I saw the farmhouse, a simple black shape in the near dark with a dim light showing through one window. The barn was not especially big, not like Hector Bledsoe’s back near Lincoln. Like so many of the farms we’d seen, this was a hardscrabble operation. We ducked inside the potting shed just as the sky opened and rain began to fall in sheets. The lightning was on top of us, and there was a wind with it that howled through the gaps in the old plank siding of the shed. Emmy held to me and to Mose and squeezed her body together as small as she possibly could.

It was clear the shed hadn’t been used in some time. There were no tools inside and it smelled of mildew and rot. The floor was dirt, but at least it was dry, and being in the old shed was far better than being out in that wicked weather.

When the storm finally passed, the sky cleared almost immediately. The moon came out, full now, and broad bars of silver shone through the windows of the potting shed and fell across the dirt floor. Albert took out some of the food he’d bought that morning, and we ate. Finally, exhausted from the day, we lay down to sleep, without Emmy even asking for a story but with Puff on her hand, gently cradling her cheek.

My earlier resentment had passed, as it always did. Lying on my blanket beside Albert, I was happy to have him for a brother, though
I had no intention of telling him so. I didn’t always understand him, and I knew that, more often than not, I was a bafflement to him as well, but the heart isn’t the logical organ of the body, and I loved my brother deeply and fell asleep in the warmth of his company.

IN THE NIGHT,
Emmy had one of her fits. I heard the commotion and woke in an instant. She lay in a pool of moonlight, writhing, her jaw clenched, her eyes rolled up in her head, every muscle of her body quivering.

We’d seen this once before, Albert and Mose and me, on the Frosts’ farm, a few months after the accident that had killed her father and put Emmy in a coma. Everyone thought that when she came back to consciousness, she was fine. But several weeks later, when we saw her fall in the farmyard and begin to shake as if she’d been possessed by some terrible demon, Mrs. Frost had been forced to tell us the truth. Since the accident, on rare occasions, Emmy suffered these fits that resembled epileptic seizures but, doctors had assured her, were not. In fact, they had no explanation. The fits didn’t seem to harm Emmy in the least, and after she came out of them, she was just fine and remembered nothing. Mrs. Frost didn’t want this information broadly known, and she had sworn us to secrecy. As far as we knew, no one at Lincoln School was aware of Emmy’s condition. I thought that if the Black Witch had known, she’d never have wanted to adopt the little girl.

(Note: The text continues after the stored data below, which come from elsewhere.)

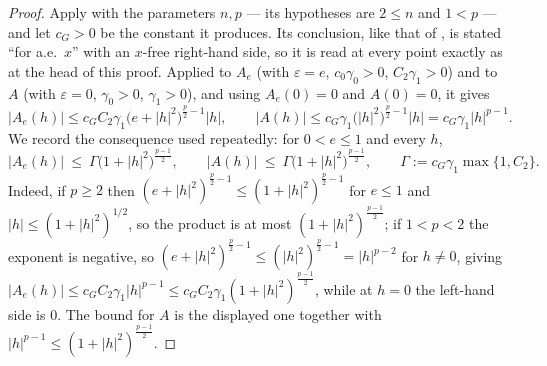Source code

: \begin{proof}
Apply  with the parameters $n,p$ --- its
hypotheses are $2\le n$ and $1<p$ --- and let $c_G>0$ be the constant it
produces.  Its conclusion, like that of , is
stated ``for a.e.\ $x$'' with an $x$-free right-hand side, so it is read at
every point exactly as at the head of this proof.  Applied to $A_e$ (with
$\varepsilon=e$, $c_0\gamma_0>0$, $C_2\gamma_1>0$) and to $A$ (with
$\varepsilon=0$, $\gamma_0>0$, $\gamma_1>0$), and using $A_e(0)=0$ and $A(0)=0$,
it gives
\[
|A_e(h)|\le c_GC_2\gamma_1\bigl(e+|h|^2\bigr)^{\frac p2-1}|h| ,
\qquad
|A(h)|\le c_G\gamma_1\bigl(|h|^2\bigr)^{\frac p2-1}|h|=c_G\gamma_1|h|^{p-1} .
\]
We record the consequence used repeatedly: for $0<e\le1$ and every $h$,
\[
|A_e(h)|\ \le\ \Gamma\bigl(1+|h|^2\bigr)^{\frac{p-1}2},
\qquad
|A(h)|\ \le\ \Gamma\bigl(1+|h|^2\bigr)^{\frac{p-1}2},
\qquad
\Gamma:=c_G\gamma_1\max\{1,C_2\} .
\tag{G}
\]
Indeed, if $p\ge2$ then $(e+|h|^2)^{\frac p2-1}\le(1+|h|^2)^{\frac p2-1}$ for
$e\le1$ and $|h|\le(1+|h|^2)^{1/2}$, so the product is at most
$(1+|h|^2)^{\frac{p-1}2}$; if $1<p<2$ the exponent is negative, so
$(e+|h|^2)^{\frac p2-1}\le(|h|^2)^{\frac p2-1}=|h|^{p-2}$ for $h\ne0$, giving
$|A_e(h)|\le c_GC_2\gamma_1|h|^{p-1}\le c_GC_2\gamma_1(1+|h|^2)^{\frac{p-1}2}$,
while at $h=0$ the left-hand side is $0$.  The bound for $A$ is the displayed one
together with $|h|^{p-1}\le(1+|h|^2)^{\frac{p-1}2}$.


\end{proof}
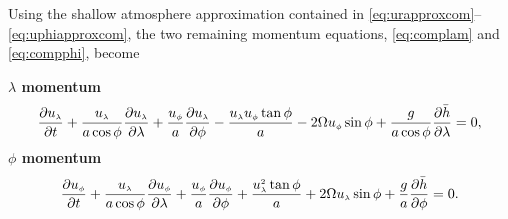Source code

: Using the shallow atmosphere approximation contained in \eqref{eq:urapproxcom}--\eqref{eq:uphiapproxcom}, the two remaining momentum equations, \eqref{eq:complam} and \eqref{eq:compphi}, become

{\bfseries $\lambda$ momentum}
\begin{equation}
\dulamd{t} + \frac{\ulam}{a\cos\phi}\dulamd{\lambda}+\frac{\uphi}{a}\dulamd{\phi}-\frac{\ulam\uphi\tan\phi}{a}-2\Omega\uphi\sin\phi+\frac{g}{a\cos\phi}\dhd{\lambda}= 0, \label{eq:complam1}
\end{equation}
{\bfseries $\phi$ momentum}
\begin{equation}
\duphid{t}+ \frac{\ulam}{a\cos\phi}\duphid{\lambda}+\frac{\uphi}{a}\duphid{\phi}+\frac{\ulams\tan\phi}{a}+2\Omega\ulam\sin\phi+\frac{g}{a}\dhd{\phi}= 0. \label{eq:compphi1}
\end{equation}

Albert held Emmy in his arms until the fit passed and Emmy opened her eyes. She looked dazed and said groggily, “He’s not dead, Odie. He’s not dead.”

“Who’s not dead?” I asked.

But Emmy closed her eyes immediately afterward and went back to sleep. We wrapped her in her blanket and laid her down.

Mose signed,
Bad dream.

Which seemed the most likely explanation, and I wondered if the
dream had been about DiMarco, and the bad part was that he wasn’t actually dead. I didn’t want to be a murderer, but even more I didn’t want DiMarco back in this world.

We all returned to our sleep.

AT DAWN THE
next morning, a gruff voice woke us: “Trespassers.”

I sat up instantly, and so did Albert and Mose. Little Emmy didn’t seem to have heard.

“Goddamn trespassers. Come out of there, boys.”

The man was tall, awkwardly built, and held a shotgun in his hands. His face was like a diamond, a hard thing cut at sharp angles. He had a black patch over one eye. The other eye glared at us, and I recognized him from the mercantile in Westerville the day before, the man who’d bought an alarm clock.

Albert and Mose and I stood, but Emmy woke more slowly, probably the result of her fit in the night. She sat up and rubbed her eyes. When he saw her, the pig scarer stared as if he were seeing a ghost.

“I’ll be damned,” he said.

CHAPTER FIFTEEN

THE WILD PIG
scarer took the pillowcase that held everything of value to us.